Simultaneous analysis of diazepam and its metabolites in rat plasma and brain tissue by HPLC-UV and SPE

Diazepam is frequently used as an adjuvant during antidepressant therapy. Recently, some studies have suggested that the treatment with benzodiazepines could have different efficacy in depressed patients as opposed to non-depressed ones. To clarify the matter, a study is currently underway, regarding the drug metabolism in rats. In order to obtain a more complete and significant set of data, the main diazepam metabolites have also been considered, namely: nordiazepam, temazepam and oxazepam.
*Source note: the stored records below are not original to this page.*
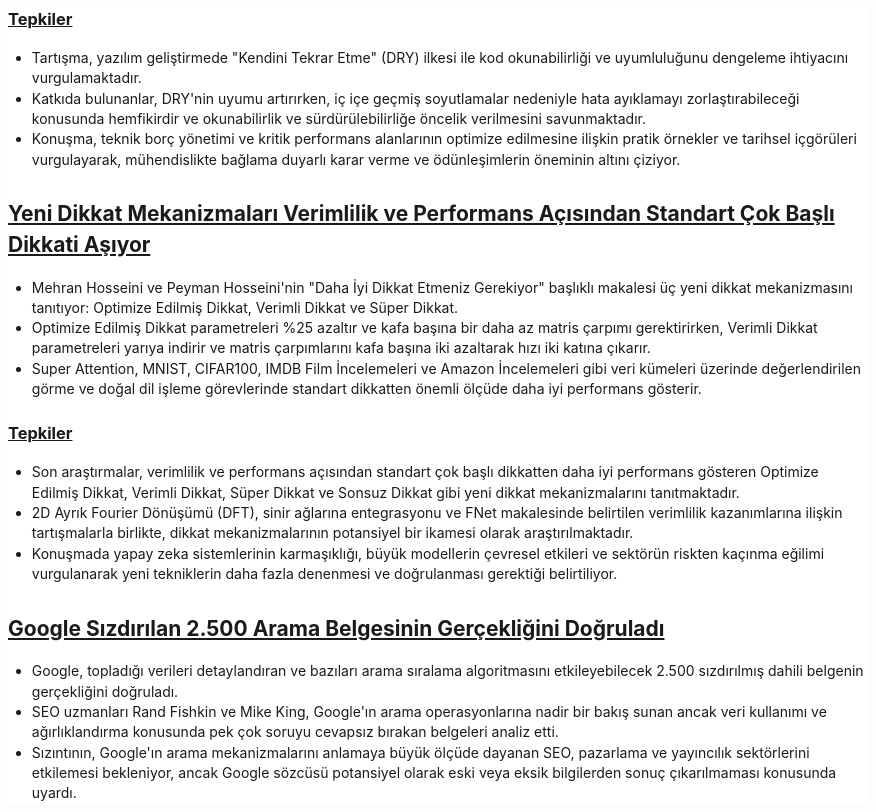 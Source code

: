 ### [Tepkiler](https://news.ycombinator.com/item?id=40525064)

- Tartışma, yazılım geliştirmede "Kendini Tekrar Etme" (DRY) ilkesi ile kod okunabilirliği ve uyumluluğunu dengeleme ihtiyacını vurgulamaktadır.
- Katkıda bulunanlar, DRY'nin uyumu artırırken, iç içe geçmiş soyutlamalar nedeniyle hata ayıklamayı zorlaştırabileceği konusunda hemfikirdir ve okunabilirlik ve sürdürülebilirliğe öncelik verilmesini savunmaktadır.
- Konuşma, teknik borç yönetimi ve kritik performans alanlarının optimize edilmesine ilişkin pratik örnekler ve tarihsel içgörüleri vurgulayarak, mühendislikte bağlama duyarlı karar verme ve ödünleşimlerin öneminin altını çiziyor.

## [Yeni Dikkat Mekanizmaları Verimlilik ve Performans Açısından Standart Çok Başlı Dikkati Aşıyor](https://arxiv.org/abs/2403.01643)

- Mehran Hosseini ve Peyman Hosseini'nin "Daha İyi Dikkat Etmeniz Gerekiyor" başlıklı makalesi üç yeni dikkat mekanizmasını tanıtıyor: Optimize Edilmiş Dikkat, Verimli Dikkat ve Süper Dikkat.
- Optimize Edilmiş Dikkat parametreleri %25 azaltır ve kafa başına bir daha az matris çarpımı gerektirirken, Verimli Dikkat parametreleri yarıya indirir ve matris çarpımlarını kafa başına iki azaltarak hızı iki katına çıkarır.
- Super Attention, MNIST, CIFAR100, IMDB Film İncelemeleri ve Amazon İncelemeleri gibi veri kümeleri üzerinde değerlendirilen görme ve doğal dil işleme görevlerinde standart dikkatten önemli ölçüde daha iyi performans gösterir.

### [Tepkiler](https://news.ycombinator.com/item?id=40515957)

- Son araştırmalar, verimlilik ve performans açısından standart çok başlı dikkatten daha iyi performans gösteren Optimize Edilmiş Dikkat, Verimli Dikkat, Süper Dikkat ve Sonsuz Dikkat gibi yeni dikkat mekanizmalarını tanıtmaktadır.
- 2D Ayrık Fourier Dönüşümü (DFT), sinir ağlarına entegrasyonu ve FNet makalesinde belirtilen verimlilik kazanımlarına ilişkin tartışmalarla birlikte, dikkat mekanizmalarının potansiyel bir ikamesi olarak araştırılmaktadır.
- Konuşmada yapay zeka sistemlerinin karmaşıklığı, büyük modellerin çevresel etkileri ve sektörün riskten kaçınma eğilimi vurgulanarak yeni tekniklerin daha fazla denenmesi ve doğrulanması gerektiği belirtiliyor.

## [Google Sızdırılan 2.500 Arama Belgesinin Gerçekliğini Doğruladı](https://www.theverge.com/2024/5/29/24167407/google-search-algorithm-documents-leak-confirmation)

- Google, topladığı verileri detaylandıran ve bazıları arama sıralama algoritmasını etkileyebilecek 2.500 sızdırılmış dahili belgenin gerçekliğini doğruladı.
- SEO uzmanları Rand Fishkin ve Mike King, Google'ın arama operasyonlarına nadir bir bakış sunan ancak veri kullanımı ve ağırlıklandırma konusunda pek çok soruyu cevapsız bırakan belgeleri analiz etti.
- Sızıntının, Google'ın arama mekanizmalarını anlamaya büyük ölçüde dayanan SEO, pazarlama ve yayıncılık sektörlerini etkilemesi bekleniyor, ancak Google sözcüsü potansiyel olarak eski veya eksik bilgilerden sonuç çıkarılmaması konusunda uyardı.

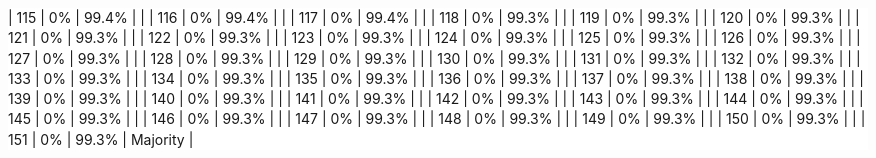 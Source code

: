 | 115 | 0% | 99.4% |  |
| 116 | 0% | 99.4% |  |
| 117 | 0% | 99.4% |  |
| 118 | 0% | 99.3% |  |
| 119 | 0% | 99.3% |  |
| 120 | 0% | 99.3% |  |
| 121 | 0% | 99.3% |  |
| 122 | 0% | 99.3% |  |
| 123 | 0% | 99.3% |  |
| 124 | 0% | 99.3% |  |
| 125 | 0% | 99.3% |  |
| 126 | 0% | 99.3% |  |
| 127 | 0% | 99.3% |  |
| 128 | 0% | 99.3% |  |
| 129 | 0% | 99.3% |  |
| 130 | 0% | 99.3% |  |
| 131 | 0% | 99.3% |  |
| 132 | 0% | 99.3% |  |
| 133 | 0% | 99.3% |  |
| 134 | 0% | 99.3% |  |
| 135 | 0% | 99.3% |  |
| 136 | 0% | 99.3% |  |
| 137 | 0% | 99.3% |  |
| 138 | 0% | 99.3% |  |
| 139 | 0% | 99.3% |  |
| 140 | 0% | 99.3% |  |
| 141 | 0% | 99.3% |  |
| 142 | 0% | 99.3% |  |
| 143 | 0% | 99.3% |  |
| 144 | 0% | 99.3% |  |
| 145 | 0% | 99.3% |  |
| 146 | 0% | 99.3% |  |
| 147 | 0% | 99.3% |  |
| 148 | 0% | 99.3% |  |
| 149 | 0% | 99.3% |  |
| 150 | 0% | 99.3% |  |
| 151 | 0% | 99.3% | Majority |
A feasible and reliable HPLC method has been developed for the simultaneous determination of these compounds in plasma and brain tissue of rats. The method has been applied to “normal” rats and to genetic rat models of depression in order to estimate drug metabolism in different breeds. Analyte separation was achieved on a C8 reversed phase column using an acidic phosphate buffer/acetonitrile mixture as the mobile phase. The detection wavelength was 238 nm. An original sample pre-treatment, based on solid-phase extraction (SPE) was developed in order to eliminate endogenous interference, using only 250 μL of matrix (brain homogenate or plasma) for a complete analysis. The method has been validated with good results in terms of precision, extraction yield, sensitivity, selectivity and accuracy on both matrices and has been successfully applied to samples from some rats subjected to the preliminary study. The obtained data will hopefully contribute to the clarification of possible differences between depressed and non-depressed subjects with respect to benzodiazepine biotransformation.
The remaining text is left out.